Interactions and integrability in weakly monitored Hamiltonian systems
ORAL
Abstract
Interspersing unitary dynamics with local measurements results in measurement-induced phases and transitions in many-body quantum systems. When the evolution is driven by a local Hamiltonian, two types of transitions have been observed, characterized by an abrupt change in the system size scaling of entanglement entropy. The critical point separates the strongly monitored area-law phase from a volume law or a subextensive, typically logarithmiclike, one at low measurement rates. Identifying the key ingredients responsible for the entanglement scaling in the weakly monitored phase is the key purpose of this work. For this purpose, we consider prototypical one-dimensional spin chains with local monitoring featuring the presence/absence of U(1) symmetry, integrability, and interactions.

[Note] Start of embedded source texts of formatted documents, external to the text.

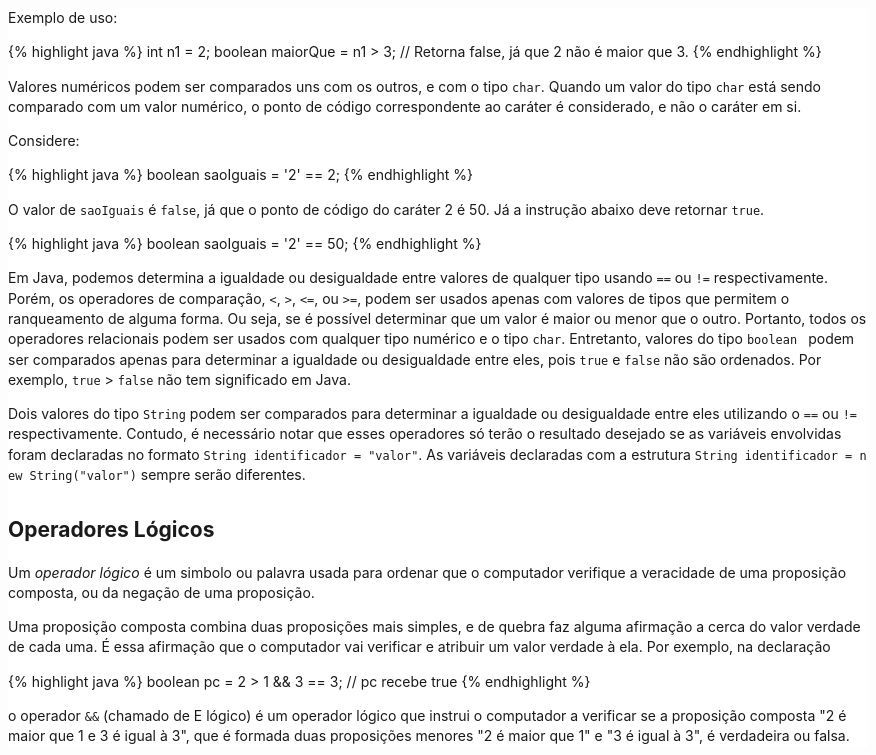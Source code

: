 Exemplo de uso:

{% highlight java %}
int n1 = 2;
boolean maiorQue = n1 > 3; // Retorna false, já que 2 não é maior que 3.
{% endhighlight %}

Valores numéricos podem ser comparados uns com os outros, e com o tipo ```char```. Quando um valor do tipo ```char``` está sendo comparado com um valor numérico, o ponto de código correspondente ao caráter é considerado, e não o caráter em si.

Considere:

{% highlight java %}
boolean saoIguais = '2' == 2;
{% endhighlight %}

O valor de ```saoIguais``` é ```false```, já que o ponto de código do caráter 2 é 50. Já a instrução abaixo deve retornar ```true```.

{% highlight java %}
boolean saoIguais = '2' == 50;
{% endhighlight %}

Em Java, podemos determina a igualdade ou desigualdade entre valores de qualquer tipo usando ```==``` ou ```!=``` respectivamente. Porém, os operadores de comparação, ```<```, ```>```, ```<=```, ou ```>=```, podem ser usados apenas com valores de tipos que permitem o ranqueamento de alguma forma. Ou seja, se é possível determinar que um valor é maior ou menor que o outro. Portanto, todos os operadores relacionais podem ser usados com qualquer tipo numérico e o tipo ```char```. Entretanto, valores do tipo ```boolean ``` podem ser comparados apenas para determinar a igualdade ou desigualdade entre eles, pois ```true``` e ```false``` não são ordenados. Por exemplo, ```true``` > ```false``` não tem significado em Java.   

Dois valores do tipo ```String``` podem ser comparados para determinar a igualdade ou desigualdade entre eles utilizando o ```==``` ou ```!=``` respectivamente. Contudo, é necessário notar que esses operadores só terão o resultado desejado se as variáveis envolvidas foram declaradas no formato ```String identificador = "valor"```. As variáveis declaradas com a estrutura ```String identificador = new String("valor")``` sempre serão diferentes. 

## Operadores Lógicos 

Um <dfn>operador lógico</dfn> é um simbolo ou palavra usada para ordenar que o computador verifique a veracidade de uma proposição composta, ou da negação de uma proposição. 

Uma proposição composta combina duas proposições mais simples, e de quebra faz alguma afirmação a cerca do valor verdade de cada uma. É essa afirmação que o computador vai verificar e atribuir um valor verdade à ela. Por exemplo, na declaração

{% highlight java %}
boolean pc = 2 > 1 && 3 == 3; // pc recebe true
{% endhighlight %}

o operador ```&&``` (chamado de E lógico) é um operador lógico que instrui o computador a verificar se a proposição composta "2 é maior que 1 e 3 é igual à 3", que é formada duas proposições menores "2 é maior que 1" e "3 é igual à 3", é verdadeira ou falsa.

Using exact numerical methods, the system sizes studied reveal that the presence of interaction is always correlated to a volume law weakly monitored phase. In contrast, noninteracting systems present subextensive scaling of entanglement. Other characteristics, namely integrability or U(1) symmetry, do not play a role in the character of the entanglement phase.
*D.P. acknowledges support from the Ministry of Education Singapore, under Grant MOE-T2EP50120-0019. We acknowledge computational resources on the College de France IPH cluster. X.T. and M.S. were supported by the ANR Grant "NonEQuMat" (ANR-19-CE47-0001). This work was supported by PNRR MUR Project PE0000023- NQSTI and by the European Union (ERC, RAVE, 101053159).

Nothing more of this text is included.